* Directions for this task *
Copy out all of the data below exactly, so that no word differs from the original.

* Input material *
******************************

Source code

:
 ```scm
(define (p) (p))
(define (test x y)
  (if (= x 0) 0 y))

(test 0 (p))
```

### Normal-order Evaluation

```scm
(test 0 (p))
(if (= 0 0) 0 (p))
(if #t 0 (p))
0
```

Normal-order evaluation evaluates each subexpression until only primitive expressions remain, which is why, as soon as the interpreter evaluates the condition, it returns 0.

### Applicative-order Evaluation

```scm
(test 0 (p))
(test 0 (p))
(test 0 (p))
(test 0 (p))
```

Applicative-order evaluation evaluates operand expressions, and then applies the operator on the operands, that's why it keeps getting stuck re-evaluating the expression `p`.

******************************

* Answer below *
Source code

:
 ```scm
(define (p) (p))
(define (test x y)
  (if (= x 0) 0 y))

(test 0 (p))
```

### Normal-order Evaluation

```scm
(test 0 (p))
(if (= 0 0) 0 (p))
(if #t 0 (p))
0
```

Normal-order evaluation evaluates each subexpression until only primitive expressions remain, which is why, as soon as the interpreter evaluates the condition, it returns 0.

### Applicative-order Evaluation

```scm
(test 0 (p))
(test 0 (p))
(test 0 (p))
(test 0 (p))
```

Applicative-order evaluation evaluates operand expressions, and then applies the operator on the operands, that's why it keeps getting stuck re-evaluating the expression `p`.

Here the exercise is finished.